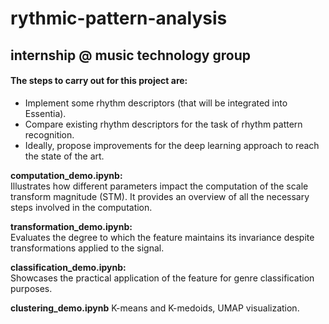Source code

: # rythmic-pattern-analysis
## internship @ music technology group

#### The steps to carry out for this project are:
- Implement some rhythm descriptors (that will be integrated into Essentia).
- Compare existing rhythm descriptors for the task of rhythm pattern recognition.
- Ideally, propose improvements for the deep learning approach to reach the state of the art.

**computation_demo.ipynb:**  
   Illustrates how different parameters impact the computation of the scale transform magnitude (STM). It provides an overview of all the necessary steps involved in the computation.

**transformation_demo.ipynb:**  
   Evaluates the degree to which the feature maintains its invariance despite transformations applied to the signal.

**classification_demo.ipynb:**  
   Showcases the practical application of the feature for genre classification purposes.

**clustering_demo.ipynb**
   K-means and K-medoids, UMAP visualization.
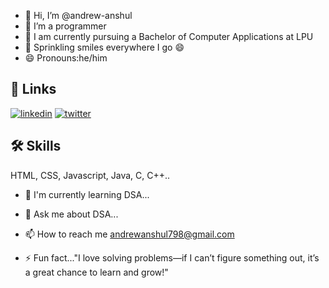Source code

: - 👋 Hi, I’m @andrew-anshul
- 👀 I’m a programmer
- 🌱 I am currently pursuing a Bachelor of Computer Applications at LPU
- 💞️ Sprinkling smiles everywhere I go 😄
- 😄 Pronouns:he/him

## 🔗 Links
[![linkedin](https://img.shields.io/badge/linkedin-0A66C2?style=for-the-badge&logo=linkedin&logoColor=white)](https://www.linkedin.com/in/andrew-anshul/)
[![twitter](https://img.shields.io/badge/twitter-1DA1F2?style=for-the-badge&logo=twitter&logoColor=white)](https://x.com/andrew_anshul)

## 🛠 Skills
HTML, CSS, Javascript, Java, C, C++..

- 🧠 I'm currently learning DSA...

- 💬 Ask me about DSA...

- 📫 How to reach me andrewanshul798@gmail.com

- ⚡️ Fun fact..."I love solving problems—if I can’t figure something out, it’s a great chance to learn and grow!"

<!---
andrew-anshul/andrew-anshul is a ✨ special ✨ repository because its `README.md` (this file) appears on your GitHub profile.
You can click the Preview link to take a look at your changes.
--->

## EXERCISE DETAILS
Your answer must be an exact transcription of the records above, minus the pictures.

## ANSWER SPACE
Source code

: # rythmic-pattern-analysis
## internship @ music technology group

#### The steps to carry out for this project are:
- Implement some rhythm descriptors (that will be integrated into Essentia).
- Compare existing rhythm descriptors for the task of rhythm pattern recognition.
- Ideally, propose improvements for the deep learning approach to reach the state of the art.

**computation_demo.ipynb:**  
   Illustrates how different parameters impact the computation of the scale transform magnitude (STM). It provides an overview of all the necessary steps involved in the computation.

**transformation_demo.ipynb:**  
   Evaluates the degree to which the feature maintains its invariance despite transformations applied to the signal.

**classification_demo.ipynb:**  
   Showcases the practical application of the feature for genre classification purposes.

**clustering_demo.ipynb**
   K-means and K-medoids, UMAP visualization.
Source code

: - 👋 Hi, I’m @andrew-anshul
- 👀 I’m a programmer
- 🌱 I am currently pursuing a Bachelor of Computer Applications at LPU
- 💞️ Sprinkling smiles everywhere I go 😄
- 😄 Pronouns:he/him

## 🔗 Links
[![linkedin](https://img.shields.io/badge/linkedin-0A66C2?style=for-the-badge&logo=linkedin&logoColor=white)](https://www.linkedin.com/in/andrew-anshul/)
[![twitter](https://img.shields.io/badge/twitter-1DA1F2?style=for-the-badge&logo=twitter&logoColor=white)](https://x.com/andrew_anshul)

## 🛠 Skills
HTML, CSS, Javascript, Java, C, C++..

- 🧠 I'm currently learning DSA...

- 💬 Ask me about DSA...

- 📫 How to reach me andrewanshul798@gmail.com

- ⚡️ Fun fact..."I love solving problems—if I can’t figure something out, it’s a great chance to learn and grow!"

<!---
andrew-anshul/andrew-anshul is a ✨ special ✨ repository because its `README.md` (this file) appears on your GitHub profile.
You can click the Preview link to take a look at your changes.
--->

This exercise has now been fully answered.